Since 2004, PG&E has maintained a falcon nest on the roof of its Beale Street headquarters as part of a statewide preservation program. (And, of course, so that local falcons can help generate some good press for the utility company when they come to roost.)
Earlier this week, South Beach welcomed its three newest tenants in the form of three fluffy, white, golf ball-sized peregrine falcon chicks, which bird watchers can see via a live webcam running a constant stream of bird-based reality TV.
Right now they’re spending most of their time tucked beneath mom’s sheltering feathers, but patience will reveal the little tykes during feeding time sooner or later.

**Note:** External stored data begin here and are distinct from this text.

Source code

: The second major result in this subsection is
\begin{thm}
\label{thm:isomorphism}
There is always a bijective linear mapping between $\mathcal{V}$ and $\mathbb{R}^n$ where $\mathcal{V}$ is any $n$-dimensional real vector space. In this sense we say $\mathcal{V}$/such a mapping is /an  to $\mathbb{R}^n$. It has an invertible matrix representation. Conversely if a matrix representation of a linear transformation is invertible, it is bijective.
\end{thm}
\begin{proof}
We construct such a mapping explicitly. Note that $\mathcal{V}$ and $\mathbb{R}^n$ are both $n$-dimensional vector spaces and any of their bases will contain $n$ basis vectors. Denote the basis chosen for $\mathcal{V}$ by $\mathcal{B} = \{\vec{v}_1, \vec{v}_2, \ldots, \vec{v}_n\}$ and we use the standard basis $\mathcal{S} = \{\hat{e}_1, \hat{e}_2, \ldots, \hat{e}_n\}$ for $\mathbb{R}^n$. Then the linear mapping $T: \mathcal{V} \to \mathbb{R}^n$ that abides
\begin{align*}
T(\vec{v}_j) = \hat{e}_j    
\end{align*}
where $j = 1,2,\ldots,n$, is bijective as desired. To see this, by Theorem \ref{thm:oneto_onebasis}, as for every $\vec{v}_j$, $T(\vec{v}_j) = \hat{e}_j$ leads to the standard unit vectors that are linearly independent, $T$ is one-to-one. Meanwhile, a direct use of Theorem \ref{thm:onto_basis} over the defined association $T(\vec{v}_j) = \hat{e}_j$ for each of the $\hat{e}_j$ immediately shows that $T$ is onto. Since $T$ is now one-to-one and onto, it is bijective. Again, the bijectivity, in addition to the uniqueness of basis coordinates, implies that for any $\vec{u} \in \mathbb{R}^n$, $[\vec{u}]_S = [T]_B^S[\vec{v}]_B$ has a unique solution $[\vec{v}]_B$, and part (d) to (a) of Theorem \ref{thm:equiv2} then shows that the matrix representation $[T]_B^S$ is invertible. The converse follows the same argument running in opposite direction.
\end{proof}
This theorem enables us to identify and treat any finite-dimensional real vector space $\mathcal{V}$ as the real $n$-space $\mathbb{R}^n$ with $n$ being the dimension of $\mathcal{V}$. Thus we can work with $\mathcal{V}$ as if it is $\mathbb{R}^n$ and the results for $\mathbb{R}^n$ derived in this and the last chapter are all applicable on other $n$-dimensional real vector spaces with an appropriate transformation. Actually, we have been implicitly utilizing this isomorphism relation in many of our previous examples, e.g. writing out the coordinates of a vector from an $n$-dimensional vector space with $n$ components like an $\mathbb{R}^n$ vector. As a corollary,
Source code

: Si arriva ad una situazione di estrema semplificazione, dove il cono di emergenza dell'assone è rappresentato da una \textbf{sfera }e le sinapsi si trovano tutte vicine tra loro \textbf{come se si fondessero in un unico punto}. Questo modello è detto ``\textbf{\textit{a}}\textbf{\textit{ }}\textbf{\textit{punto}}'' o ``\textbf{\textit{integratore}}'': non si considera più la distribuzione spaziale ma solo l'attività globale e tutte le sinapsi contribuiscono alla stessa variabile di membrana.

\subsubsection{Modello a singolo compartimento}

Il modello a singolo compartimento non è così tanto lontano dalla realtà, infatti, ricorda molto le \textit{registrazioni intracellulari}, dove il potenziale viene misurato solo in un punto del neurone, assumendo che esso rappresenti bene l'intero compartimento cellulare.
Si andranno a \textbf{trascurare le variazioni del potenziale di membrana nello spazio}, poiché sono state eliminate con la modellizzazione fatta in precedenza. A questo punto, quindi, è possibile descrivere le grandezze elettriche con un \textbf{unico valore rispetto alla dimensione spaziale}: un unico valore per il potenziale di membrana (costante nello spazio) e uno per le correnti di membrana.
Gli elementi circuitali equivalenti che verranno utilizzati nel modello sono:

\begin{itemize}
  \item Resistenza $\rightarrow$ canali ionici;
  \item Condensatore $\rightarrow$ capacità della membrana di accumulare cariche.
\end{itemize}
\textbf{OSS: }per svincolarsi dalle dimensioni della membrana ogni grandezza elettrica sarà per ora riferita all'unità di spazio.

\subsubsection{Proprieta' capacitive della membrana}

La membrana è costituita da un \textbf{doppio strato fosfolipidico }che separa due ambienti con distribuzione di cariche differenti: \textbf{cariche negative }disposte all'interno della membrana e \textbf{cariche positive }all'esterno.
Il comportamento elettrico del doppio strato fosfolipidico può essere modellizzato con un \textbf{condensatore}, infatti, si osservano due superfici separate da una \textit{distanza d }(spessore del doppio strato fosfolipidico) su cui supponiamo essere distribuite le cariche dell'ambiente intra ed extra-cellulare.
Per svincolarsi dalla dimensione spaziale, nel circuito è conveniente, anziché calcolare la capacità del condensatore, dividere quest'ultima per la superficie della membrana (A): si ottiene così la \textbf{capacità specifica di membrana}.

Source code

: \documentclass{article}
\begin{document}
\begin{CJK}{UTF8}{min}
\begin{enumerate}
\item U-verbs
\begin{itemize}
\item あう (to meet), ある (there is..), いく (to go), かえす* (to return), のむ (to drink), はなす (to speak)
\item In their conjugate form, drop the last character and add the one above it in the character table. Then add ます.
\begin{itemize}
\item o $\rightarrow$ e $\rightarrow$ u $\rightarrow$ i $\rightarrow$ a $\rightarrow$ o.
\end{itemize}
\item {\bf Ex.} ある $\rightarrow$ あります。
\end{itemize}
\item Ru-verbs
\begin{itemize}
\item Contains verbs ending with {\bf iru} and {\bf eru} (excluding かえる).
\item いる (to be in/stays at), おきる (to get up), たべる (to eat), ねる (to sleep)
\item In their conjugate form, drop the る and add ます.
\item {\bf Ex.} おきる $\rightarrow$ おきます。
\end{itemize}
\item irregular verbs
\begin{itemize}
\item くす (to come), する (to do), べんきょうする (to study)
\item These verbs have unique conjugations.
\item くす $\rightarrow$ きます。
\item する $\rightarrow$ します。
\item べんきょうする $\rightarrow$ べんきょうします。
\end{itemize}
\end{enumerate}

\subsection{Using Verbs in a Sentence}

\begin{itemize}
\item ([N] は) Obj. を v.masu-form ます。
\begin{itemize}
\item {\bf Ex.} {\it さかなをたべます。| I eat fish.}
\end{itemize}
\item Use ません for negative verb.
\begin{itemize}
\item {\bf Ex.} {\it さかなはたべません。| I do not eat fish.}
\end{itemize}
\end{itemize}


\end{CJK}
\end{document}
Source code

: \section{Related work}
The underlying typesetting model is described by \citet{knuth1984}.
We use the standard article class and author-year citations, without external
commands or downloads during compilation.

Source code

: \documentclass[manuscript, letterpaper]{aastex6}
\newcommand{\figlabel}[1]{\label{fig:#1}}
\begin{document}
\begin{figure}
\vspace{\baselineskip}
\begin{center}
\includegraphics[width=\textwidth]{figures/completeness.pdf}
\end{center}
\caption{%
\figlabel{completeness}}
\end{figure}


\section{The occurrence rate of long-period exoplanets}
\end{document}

It’s a lucky break for falcon fanatics, as PG&E spokesman Matt Nauman notes:
Nature makes its own rules. Sometimes the falcon parents build their nest on the PG&E building, and sometimes they don’t. And, even when they do, the eggs don’t always hatch. [...] Seeing them grow from furry blobs to young birds taking their first flight is quite an experience.
Hoodline notes that researchers from U.C. Santa Cruz will place tracking bands on the newborns sometime next month.
The Cornell Lab of Ornithology says that peregrine falcons “were virtually eradicated [...] by pesticide poisoning in the middle 20th century,” but “have made an incredible rebound” since then.
Peregrines are particular to coastal regions and also to cities because (as webcam watchers can see) they like to hang out atop tall buildings.
“Look for Peregrine Falcons perching or nesting on skyscrapers, water towers, cliffs, power pylons, and other tall structures,” says Cornell.
Falcons mate for life, conservation-based non-profit Defenders of Wildlife notes, a relationship they can maintain because they have few predators of their own. The PG&E couple are nicknamed Matilda and Dan.
Peregrines mate in the spring, and the eggs take some 30 days to hatch on average. They look cute now, but they’ll grow up to be fierce and shockingly swift predators. Urban living has been key to falcon repopulation efforts, and they’re a critical check on the local pigeon population.